Exercise goal: Transcribe exactly each line of the entries, from the opening line to the line with "в базе данных.", with both of those lines included.

Provided data:
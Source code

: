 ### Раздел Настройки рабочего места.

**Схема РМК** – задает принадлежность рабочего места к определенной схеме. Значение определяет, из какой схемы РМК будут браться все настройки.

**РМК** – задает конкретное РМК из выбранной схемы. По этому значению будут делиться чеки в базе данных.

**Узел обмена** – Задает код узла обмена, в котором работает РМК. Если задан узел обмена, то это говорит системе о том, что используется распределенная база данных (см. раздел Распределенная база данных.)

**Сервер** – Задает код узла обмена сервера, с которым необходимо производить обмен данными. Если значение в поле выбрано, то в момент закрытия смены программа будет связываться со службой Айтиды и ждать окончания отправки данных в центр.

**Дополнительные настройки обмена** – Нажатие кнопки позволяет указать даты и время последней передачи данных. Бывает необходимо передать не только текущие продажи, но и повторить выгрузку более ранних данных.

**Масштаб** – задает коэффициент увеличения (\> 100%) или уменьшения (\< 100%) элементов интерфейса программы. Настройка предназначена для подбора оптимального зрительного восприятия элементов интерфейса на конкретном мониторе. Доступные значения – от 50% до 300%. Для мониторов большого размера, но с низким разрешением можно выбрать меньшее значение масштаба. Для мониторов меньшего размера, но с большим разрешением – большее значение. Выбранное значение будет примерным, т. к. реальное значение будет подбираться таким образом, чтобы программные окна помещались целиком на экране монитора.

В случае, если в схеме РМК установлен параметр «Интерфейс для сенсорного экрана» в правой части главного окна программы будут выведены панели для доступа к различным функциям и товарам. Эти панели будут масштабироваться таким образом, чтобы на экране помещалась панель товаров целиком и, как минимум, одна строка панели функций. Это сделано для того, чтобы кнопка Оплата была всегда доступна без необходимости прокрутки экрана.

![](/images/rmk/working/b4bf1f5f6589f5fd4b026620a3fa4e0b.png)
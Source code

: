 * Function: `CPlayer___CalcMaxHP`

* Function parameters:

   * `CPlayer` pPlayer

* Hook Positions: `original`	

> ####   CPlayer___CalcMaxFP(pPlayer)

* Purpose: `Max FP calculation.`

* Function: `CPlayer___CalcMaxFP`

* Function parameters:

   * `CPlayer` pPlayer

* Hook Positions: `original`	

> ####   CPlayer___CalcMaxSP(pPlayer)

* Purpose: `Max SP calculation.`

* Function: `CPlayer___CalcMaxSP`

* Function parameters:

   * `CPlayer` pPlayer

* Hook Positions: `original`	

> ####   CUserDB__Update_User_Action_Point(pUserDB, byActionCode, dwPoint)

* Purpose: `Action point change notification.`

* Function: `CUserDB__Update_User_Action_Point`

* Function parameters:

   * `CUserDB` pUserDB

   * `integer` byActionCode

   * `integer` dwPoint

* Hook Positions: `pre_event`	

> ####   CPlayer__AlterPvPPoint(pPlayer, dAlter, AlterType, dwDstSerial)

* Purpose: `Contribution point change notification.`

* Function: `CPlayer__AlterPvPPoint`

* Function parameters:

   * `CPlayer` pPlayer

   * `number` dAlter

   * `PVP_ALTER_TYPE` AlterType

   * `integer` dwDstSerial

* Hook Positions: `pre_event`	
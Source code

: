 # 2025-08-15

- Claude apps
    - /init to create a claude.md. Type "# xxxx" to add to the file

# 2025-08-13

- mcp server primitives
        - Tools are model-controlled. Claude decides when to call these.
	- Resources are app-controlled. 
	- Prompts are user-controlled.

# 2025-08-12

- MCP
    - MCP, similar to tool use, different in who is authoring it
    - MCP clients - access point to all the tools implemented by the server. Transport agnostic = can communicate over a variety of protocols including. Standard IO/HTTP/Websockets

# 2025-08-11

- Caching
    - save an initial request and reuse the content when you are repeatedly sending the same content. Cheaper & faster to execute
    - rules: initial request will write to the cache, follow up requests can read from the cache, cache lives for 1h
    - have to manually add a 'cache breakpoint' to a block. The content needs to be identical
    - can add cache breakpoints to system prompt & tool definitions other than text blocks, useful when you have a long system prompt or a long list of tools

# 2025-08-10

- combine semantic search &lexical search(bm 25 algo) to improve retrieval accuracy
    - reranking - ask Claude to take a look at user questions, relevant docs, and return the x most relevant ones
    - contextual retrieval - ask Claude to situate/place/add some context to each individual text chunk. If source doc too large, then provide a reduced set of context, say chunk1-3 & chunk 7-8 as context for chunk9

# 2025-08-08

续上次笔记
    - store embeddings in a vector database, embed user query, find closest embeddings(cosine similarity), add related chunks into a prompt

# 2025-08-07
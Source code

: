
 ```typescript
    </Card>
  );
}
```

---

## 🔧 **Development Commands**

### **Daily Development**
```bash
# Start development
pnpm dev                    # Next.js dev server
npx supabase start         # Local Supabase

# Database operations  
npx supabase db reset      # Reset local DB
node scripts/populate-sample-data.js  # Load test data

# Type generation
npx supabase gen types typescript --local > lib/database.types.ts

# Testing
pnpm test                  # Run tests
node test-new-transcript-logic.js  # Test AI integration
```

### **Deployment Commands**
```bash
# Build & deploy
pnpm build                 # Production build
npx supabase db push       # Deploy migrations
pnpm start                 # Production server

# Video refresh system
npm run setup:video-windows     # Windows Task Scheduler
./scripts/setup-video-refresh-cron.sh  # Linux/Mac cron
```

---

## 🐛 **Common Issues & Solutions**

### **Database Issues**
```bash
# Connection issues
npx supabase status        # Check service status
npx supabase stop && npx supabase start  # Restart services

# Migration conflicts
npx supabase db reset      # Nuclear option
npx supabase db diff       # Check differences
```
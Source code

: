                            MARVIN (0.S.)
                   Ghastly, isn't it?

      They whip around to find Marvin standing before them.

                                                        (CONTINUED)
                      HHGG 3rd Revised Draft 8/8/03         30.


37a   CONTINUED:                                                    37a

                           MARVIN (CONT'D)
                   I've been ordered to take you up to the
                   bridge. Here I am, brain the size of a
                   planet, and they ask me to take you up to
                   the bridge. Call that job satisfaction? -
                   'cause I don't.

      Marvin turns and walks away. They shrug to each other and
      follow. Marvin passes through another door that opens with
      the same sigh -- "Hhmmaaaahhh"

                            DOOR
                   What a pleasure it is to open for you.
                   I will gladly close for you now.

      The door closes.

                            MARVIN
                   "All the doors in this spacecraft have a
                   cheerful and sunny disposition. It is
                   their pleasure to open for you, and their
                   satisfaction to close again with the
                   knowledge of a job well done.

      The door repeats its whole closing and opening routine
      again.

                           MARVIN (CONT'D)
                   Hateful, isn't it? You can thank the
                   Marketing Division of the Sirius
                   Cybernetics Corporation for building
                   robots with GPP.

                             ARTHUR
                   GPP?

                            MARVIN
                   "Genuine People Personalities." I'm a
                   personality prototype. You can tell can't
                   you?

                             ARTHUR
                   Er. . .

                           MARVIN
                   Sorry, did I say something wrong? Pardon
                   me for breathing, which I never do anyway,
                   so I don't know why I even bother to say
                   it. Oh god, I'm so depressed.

Answer section:
Source code

: ### Раздел Настройки рабочего места.

**Схема РМК** – задает принадлежность рабочего места к определенной схеме. Значение определяет, из какой схемы РМК будут браться все настройки.

**РМК** – задает конкретное РМК из выбранной схемы. По этому значению будут делиться чеки в базе данных.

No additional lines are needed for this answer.